→ Task statement: The answer must be an exact printing of every record below, with the pictures omitted.

[Collected data]
/---

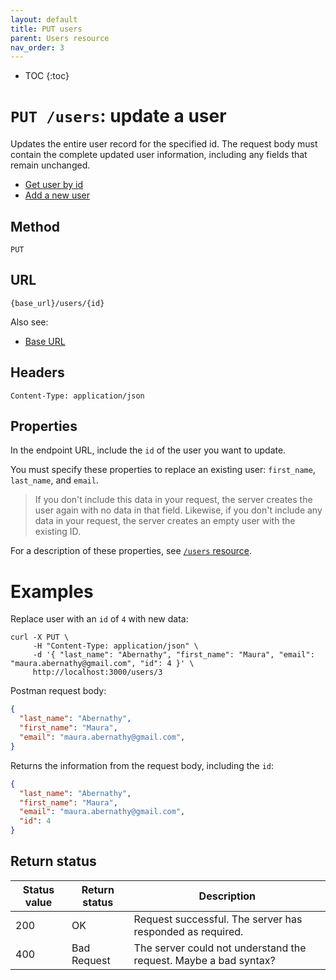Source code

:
 ```yaml
---
layout: default
title: PUT users
parent: Users resource
nav_order: 3
---
```


- TOC
{:toc}

# `PUT /users`: update a user

Updates the entire user record for the specified id. The request body must contain the complete updated user information, including any fields that remain unchanged.

- [Get user by id](./users-get.md)
- [Add a new user](./users-post.md)

## Method

`PUT`

## URL

`{base_url}/users/{id}`

Also see:
- [Base URL](../base-url.md)

## Headers

`Content-Type: application/json`

## Properties

In the endpoint URL, include the `id` of the user you want to update.

You must specify these properties to replace an existing user: `first_name`, `last_name`, and `email`.

> If you don't include this data in your request, the server creates the user again with no data in that field. Likewise, if you don't include any data in your request, the server creates an empty user with the existing ID.

For a description of these properties, see [`/users` resource](./users-resource.md).

# Examples

Replace user with an `id` of `4` with new data:

```shell
curl -X PUT \
     -H "Content-Type: application/json" \
     -d '{ "last_name": "Abernathy", "first_name": "Maura", "email": "maura.abernathy@gmail.com", "id": 4 }' \
     http://localhost:3000/users/3
```

Postman request body:

```json
{
  "last_name": "Abernathy",
  "first_name": "Maura",
  "email": "maura.abernathy@gmail.com",
}
```

Returns the information from the request body, including the `id`:

```json
{
  "last_name": "Abernathy",
  "first_name": "Maura",
  "email": "maura.abernathy@gmail.com",
  "id": 4
}
```

## Return status

| Status value | Return status | Description     |
| ------------ | ------------- | ----------------|
| 200          | OK       |  Request successful. The server has responded as required. |
| 400          | Bad Request | The server could not understand the request. Maybe a bad syntax? |
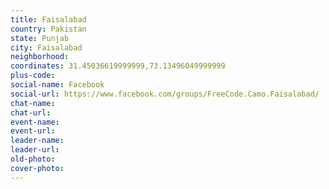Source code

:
 ```yaml
---
title: Faisalabad
country: Pakistan
state: Punjab
city: Faisalabad
neighborhood: 
coordinates: 31.45036619999999,73.13496049999999
plus-code:
social-name: Facebook
social-url: https://www.facebook.com/groups/FreeCode.Camo.Faisalabad/
chat-name:
chat-url:
event-name:
event-url:
leader-name:
leader-url:
old-photo: 
cover-photo:
---
```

\---

→ Answer box:
Source code

:
 ```yaml
---
layout: default
title: PUT users
parent: Users resource
nav_order: 3
---
```


- TOC
{:toc}

# `PUT /users`: update a user

Updates the entire user record for the specified id. The request body must contain the complete updated user information, including any fields that remain unchanged.

- [Get user by id](./users-get.md)
- [Add a new user](./users-post.md)

## Method

`PUT`

## URL

`{base_url}/users/{id}`

Also see:
- [Base URL](../base-url.md)

## Headers

`Content-Type: application/json`

## Properties

In the endpoint URL, include the `id` of the user you want to update.

You must specify these properties to replace an existing user: `first_name`, `last_name`, and `email`.

> If you don't include this data in your request, the server creates the user again with no data in that field. Likewise, if you don't include any data in your request, the server creates an empty user with the existing ID.

For a description of these properties, see [`/users` resource](./users-resource.md).

# Examples

Replace user with an `id` of `4` with new data:

```shell
curl -X PUT \
     -H "Content-Type: application/json" \
     -d '{ "last_name": "Abernathy", "first_name": "Maura", "email": "maura.abernathy@gmail.com", "id": 4 }' \
     http://localhost:3000/users/3
```

Postman request body:

```json
{
  "last_name": "Abernathy",
  "first_name": "Maura",
  "email": "maura.abernathy@gmail.com",
}
```

Returns the information from the request body, including the `id`:

```json
{
  "last_name": "Abernathy",
  "first_name": "Maura",
  "email": "maura.abernathy@gmail.com",
  "id": 4
}
```

## Return status

| Status value | Return status | Description     |
| ------------ | ------------- | ----------------|
| 200          | OK       |  Request successful. The server has responded as required. |
| 400          | Bad Request | The server could not understand the request. Maybe a bad syntax? |
Source code

:
 ```yaml
---
title: Faisalabad
country: Pakistan
state: Punjab
city: Faisalabad
neighborhood: 
coordinates: 31.45036619999999,73.13496049999999
plus-code:
social-name: Facebook
social-url: https://www.facebook.com/groups/FreeCode.Camo.Faisalabad/
chat-name:
chat-url:
event-name:
event-url:
leader-name:
leader-url:
old-photo: 
cover-photo:
---
```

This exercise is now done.